Si cette personne décédait ou effectuait une donation dans les 5 ans suivant son départ, la Suisse pourrait percevoir l’impôt en vertu de ce principe de domicile fictif temporaire. Ce modèle comporte toutefois deux limites. D’une part, un domicile fictif devrait être limité dans le temps. D’autre part, la Suisse devrait conclure des accords avec d’autres Etats afin de pouvoir effectivement recouvrer cet impôt à l’étranger.

Combien d'argent pour le climat?

La Suisse s’est fixé pour objectif d’atteindre la neutralité carbone d’ici à 2050. La Confédération consacre chaque année environ deux milliards de francs à la transition des énergies fossiles vers les énergies renouvelables et à la lutte contre le changement climatique.
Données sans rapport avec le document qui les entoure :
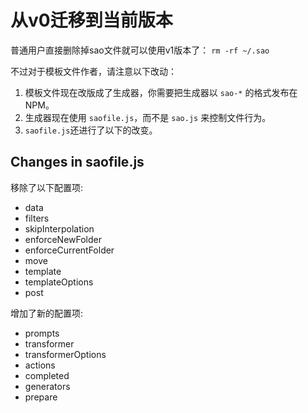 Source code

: # 从v0迁移到当前版本

普通用户直接删除掉sao文件就可以使用v1版本了： `rm -rf ~/.sao` 

不过对于模板文件作者，请注意以下改动：

1. 模板文件现在改版成了生成器，你需要把生成器以 `sao-*` 的格式发布在NPM。
2. 生成器现在使用 `saofile.js`，而不是 `sao.js` 来控制文件行为。
3.  `saofile.js`还进行了以下的改变。

## Changes in saofile.js

移除了以下配置项:

- data
- filters
- skipInterpolation
- enforceNewFolder
- enforceCurrentFolder
- move
- template
- templateOptions
- post

增加了新的配置项:

- prompts
- transformer
- transformerOptions
- actions
- completed
- generators
- prepare

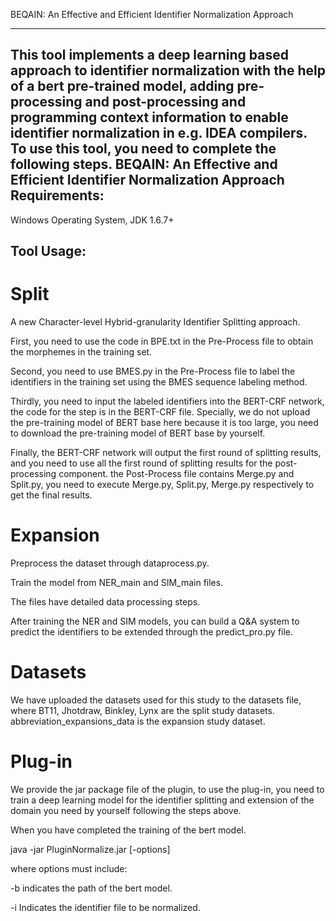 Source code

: BEQAIN: An Effective and Efficient Identifier Normalization Approach

--------------------------------------------------------------------------

This tool implements a deep learning based approach to identifier normalization with the help of a bert pre-trained model, adding pre-processing and post-processing and programming context information to enable identifier normalization in e.g. IDEA compilers. To use this tool, you need to complete the following steps. BEQAIN: An Effective and Efficient Identifier Normalization Approach
Requirements:
--------------------------------------------------------------------------
Windows Operating System, JDK 1.6.7+

Tool Usage:
--------------------------------------------------------------------------
# Split
A new Character-level Hybrid-granularity Identifier Splitting approach.

First, you need to use the code in BPE.txt in the Pre-Process file to obtain the morphemes in the training set.

Second, you need to use BMES.py in the Pre-Process file to label the identifiers in the training set using the BMES sequence labeling method.

Thirdly, you need to input the labeled identifiers into the BERT-CRF network, the code for the step is in the BERT-CRF file. Specially, we do not upload the pre-training model of BERT base here because it is too large, you need to download the pre-training model of BERT base by yourself.

Finally, the BERT-CRF network will output the first round of splitting results, and you need to use all the first round of splitting results for the post-processing component. the Post-Process file contains Merge.py and Split.py, you need to execute Merge.py, Split.py, Merge.py respectively to get the final results.
# Expansion
Preprocess the dataset through dataprocess.py.

Train the model from NER_main and SIM_main files.

The files have detailed data processing steps.

After training the NER and SIM models, you can build a Q&A system to predict the identifiers to be extended through the predict_pro.py file.
# Datasets
We have uploaded the datasets used for this study to the datasets file, where BT11, Jhotdraw, Binkley, Lynx are the split study datasets. abbreviation_expansions_data is the expansion study dataset.
# Plug-in
We provide the jar package file of the plugin, to use the plug-in, you need to train a deep learning model for the identifier splitting and extension of the domain you need by yourself following the steps above.

When you have completed the training of the bert model.

java -jar PluginNormalize.jar [-options] 

where options must include:

-b	indicates the path of the bert model.

-i	Indicates the identifier file to be normalized.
Ces fonds servent notamment à remplacer les chaudières à mazout, à rénover les bâtiments ou encore à soutenir des projets de décarbonation dans l’industrie.

Si l’initiative devait effectivement générer davantage de recettes, il reviendrait au Parlement de déterminer comment ces fonds seraient investis dans la protection du climat. Dans leur argumentaire, les initiants évoquent des investissements dans les transports publics et la rénovation des bâtiments, tout en préconisant l’abandon des secteurs nuisibles au climat. Ils estiment, par ailleurs, que le capitalisme a atteint ses limites et doit être remplacé par un système économique plus durable.
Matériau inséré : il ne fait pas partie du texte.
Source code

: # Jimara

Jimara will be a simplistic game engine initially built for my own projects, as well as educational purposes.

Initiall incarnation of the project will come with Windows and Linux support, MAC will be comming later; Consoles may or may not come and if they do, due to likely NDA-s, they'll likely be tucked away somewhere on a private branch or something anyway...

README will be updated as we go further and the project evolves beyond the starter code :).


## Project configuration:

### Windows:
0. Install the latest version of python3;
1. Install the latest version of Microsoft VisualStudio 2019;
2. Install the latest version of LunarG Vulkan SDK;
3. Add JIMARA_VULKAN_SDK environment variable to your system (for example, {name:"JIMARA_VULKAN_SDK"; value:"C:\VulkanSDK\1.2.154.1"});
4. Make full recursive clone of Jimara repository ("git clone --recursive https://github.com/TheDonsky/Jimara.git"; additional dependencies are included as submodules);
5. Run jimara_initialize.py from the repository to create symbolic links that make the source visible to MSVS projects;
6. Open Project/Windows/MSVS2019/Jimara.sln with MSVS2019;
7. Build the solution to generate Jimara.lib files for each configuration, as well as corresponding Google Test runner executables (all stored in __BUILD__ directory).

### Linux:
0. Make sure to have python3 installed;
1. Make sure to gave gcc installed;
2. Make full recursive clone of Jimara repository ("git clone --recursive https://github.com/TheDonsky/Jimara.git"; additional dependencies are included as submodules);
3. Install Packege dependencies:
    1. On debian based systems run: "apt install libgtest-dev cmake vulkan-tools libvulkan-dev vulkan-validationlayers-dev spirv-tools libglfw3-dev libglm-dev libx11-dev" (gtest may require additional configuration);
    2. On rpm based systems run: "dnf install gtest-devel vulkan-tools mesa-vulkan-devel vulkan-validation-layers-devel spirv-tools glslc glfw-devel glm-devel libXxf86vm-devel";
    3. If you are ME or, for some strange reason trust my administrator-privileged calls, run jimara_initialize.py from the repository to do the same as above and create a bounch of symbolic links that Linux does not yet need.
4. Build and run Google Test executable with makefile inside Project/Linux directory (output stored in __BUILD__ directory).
Qui soutient l’initiative?

Le Parti socialiste, les Verts et les syndicats soutiennent l’initiative. En revanche, le Parti vert’libéral, le Centre, le Parti libéral-radical, l’Union démocratique du centre ainsi que les associations économiques la rejettent. Fait notable, l'aile réformatrice du PS s’oppose elle aussi à l’initiative des Jeunes socialistes.

Que disent les opposants?

Deux arguments principaux dominent le débat.

  1. Les pertes fiscales attendues, qui devraient être au final compensées par la classe moyenne.
  2. Il y a les difficultés que la nouvelle taxe poserait aux entreprises familiales de taille moyenne ou grande. Celles-ci pourraient être contraintes de vendre leur société afin de pouvoir s’acquitter de la dette fiscale au moment d’une succession, leur patrimoine étant immobilisé dans l’entreprise et non liquide.

Les partisans de l’initiative estiment toutefois qu’une solution pourrait être trouvée pour ces sociétés familiales, par exemple en leur permettant d’étaler le paiement de l’impôt sur plusieurs années.

Comment cela se passe à l’étranger?

Il est difficile de faire des comparaisons internationales, car chaque pays dispose d’un système fiscal différent. Selon une étude de l’Organisation de coopération et de développement économiques (OCDE) datant de 2021, les recettes provenant des droits de succession et de donation représentent en moyenne 0,6% du total des recettes fiscales. La Suisse se situe ainsi dans la moyenne des pays de l’OCDE, au même niveau que les Etats-Unis, l’Allemagne ou les Pays-Bas.

Les opposants à un impôt fédéral sur les successions soulignent que la Suisse, avec la Norvège et l’Espagne, est l’un des rares pays de l’OCDE à prélever à la fois un impôt sur les successions et un impôt sur la fortune. Ce dernier joue d’ailleurs un rôle beaucoup plus important. En 2022, les cantons ont perçu 5,5 milliards de francs au titre de l’impôt sur la fortune, et les communes 3,5 milliards.